Hannah continued. “They just … they’re protective. They keep to themselves.” Hannah’s face was grave, her eyes flat. Charles didn’t laugh this time. Hannah believed what she was saying. She believed there was something else. Something hard to describe. Charles did not say, When you get older, you’ll see it’s all a lot simpler than you thought.

  “They’re sending me away,” Hannah said.

  It was strange, how she said it. As if she was breaking the news to him. As if it was Charles who would suffer, who needed to be gently informed. It was strange, because it was uncanny—how right she was. She knew this news would break Charles’s heart.

  Good-bye, Mr. Lee.

  Something gripped and yanked at Charles’s gut; something was sucking the air out through a narrow passage, a life-sustaining opening that was beginning to close.

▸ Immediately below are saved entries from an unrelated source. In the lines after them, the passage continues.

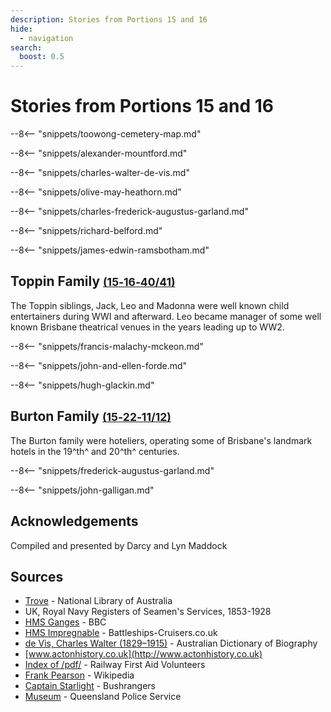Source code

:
 ```yaml
---
description: Stories from Portions 15 and 16 
hide:
  - navigation
search:
  boost: 0.5  
---
```


# Stories from Portions 15 and 16

--8<-- "snippets/toowong-cemetery-map.md"

--8<-- "snippets/alexander-mountford.md"

--8<-- "snippets/charles-walter-de-vis.md"

--8<-- "snippets/olive-may-heathorn.md"

--8<-- "snippets/charles-frederick-augustus-garland.md"

--8<-- "snippets/richard-belford.md"

<!--
## Richard Belford <small>(15‑11‑6)</small>

Richard Belford died on 28 April 1865 and was interred in the North Brisbane Burial Ground at Paddington before his remains and headstone were transferred to Toowong in 1913. Richard was for many years connected with the colonial press in New South Wales, Victoria and Queensland.

-->

<!-- TODO harmonise with snippet -->

--8<-- "snippets/james-edwin-ramsbotham.md"

## Toppin Family <small>[(15‑16‑40/41)](https://brisbane.discovereverafter.com/profile/31907767 "Go to Memorial Information" )</small>

The Toppin siblings, Jack, Leo and Madonna were well known child entertainers during WWI and afterward. Leo became manager of some well known Brisbane theatrical venues in the years leading up to WW2.

--8<-- "snippets/francis-malachy-mckeon.md"

--8<-- "snippets/john-and-ellen-forde.md"

--8<-- "snippets/hugh-glackin.md"

## Burton Family <small>[(15‑22‑11/12)](https://brisbane.discovereverafter.com/profile/31678973 "Go to Memorial Information" )</small>

The Burton family were hoteliers, operating some of Brisbane's landmark hotels in the 19^th^ and 20^th^ centuries.

<!-- 

Get names, photo, link to Matthew 13-35-10

https://apps.des.qld.gov.au/heritage-register/detail/?id=600283
Normanby Hotel

The original Normanby Hotel opened in 1872. The first owner and publican, Matthew Burton, purchased land on the corner of Musgrave and Kelvin Grove Roads in 1865. In December 1871 Burton (originally a carpenter) gave notice of his intention to apply for a publican's licence for the Normanby Hotel, which was granted in January 1872. The original hotel, a two storey timber building was oriented towards Kelvin Grove Rd.

Following the death of Matthew Burton in 1873, the property and lease of the hotel was transferred to his wife Elizabeth Sophia Burton, who continued to operate the hotel. 

https://www.wikitree.com/wiki/Burton-1185

-->

--8<-- "snippets/frederick-augustus-garland.md"

--8<-- "snippets/john-galligan.md"

## Acknowledgements

Compiled and presented by Darcy and Lyn Maddock

## Sources

- [Trove](https://trove.nla.gov.au) - National Library of Australia
- UK, Royal Navy Registers of Seamen's Services, 1853-1928 
- [HMS Ganges](https://www.bbc.co.uk/suffolk/content/articles/2009/08/17/hms_ganges_campaign_lw_feature.shtml) - BBC
- [HMS Impregnable](https://www.battleships-cruisers.co.uk/hms_impregnable.htm) - Battleships-Cruisers.co.uk
- [de Vis, Charles Walter (1829–1915)](https://adb.anu.edu.au/biography/de-vis-charles-walter-3406) - Australian Dictionary of Biography
- [www.actonhistory.co.uk](http://www.actonhistory.co.uk) 
- [Index of /pdf/](https://www.railwayfirstaidvolunteers.org.au/pdf/) - Railway First Aid Volunteers 
- [Frank Pearson](https://en.wikipedia.org/wiki/Frank_Pearson) - Wikipedia
- [Captain Starlight](http://bushrangersau.blogspot.com/2011/02/captain-starlight.html) - Bushrangers
- [Museum](https://www.police.qld.gov.au/museum) - Queensland Police Service

<!--
<div class="noprint" markdown="1">

## Brochure

**[Download this walk](../assets/guides/portion15-and-16.pdf)** - designed to be printed and folded in half to make an A5 brochure.

</div>
-->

  Hannah went on. “There’s this man they know. His nephew goes to a boarding school. They know someone who helps people get their kids in. The money part, too. My swimming helped, I guess. What’s the word, when they put you out of sight, because of shame? It’s like in those scary fairy tales, like in old England.”

  Charles didn’t know what word she meant, but he saw it like a cartoon now in his mind. He saw Suk-joon Rhee, CPA, in a wig and puffy pants; he saw a stockade. He saw, too, solitary confinement.

  “Banish,” Hannah said, with relief and an incongruous smile. “That’s the word. They’re banishing me.”

  Christ, Charles thought. That’s exactly what they’re doing. And she knew it better than they did. That in 1984, banishing was like something out of an outdated history book, or those Grimm Brothers books that Alice stowed in the basement.

  That feeling was back, what Charles felt when he saw Dennis with Rev. Haywood in the park. The feeling of everyone near him being lost, of losing them—to something he couldn’t name, or clutch, or kill.

  “To where? For how long?”

  “It’s in Virginia somewhere.” She didn’t answer the second question. “They have summer school, too. The brochure looks nice.”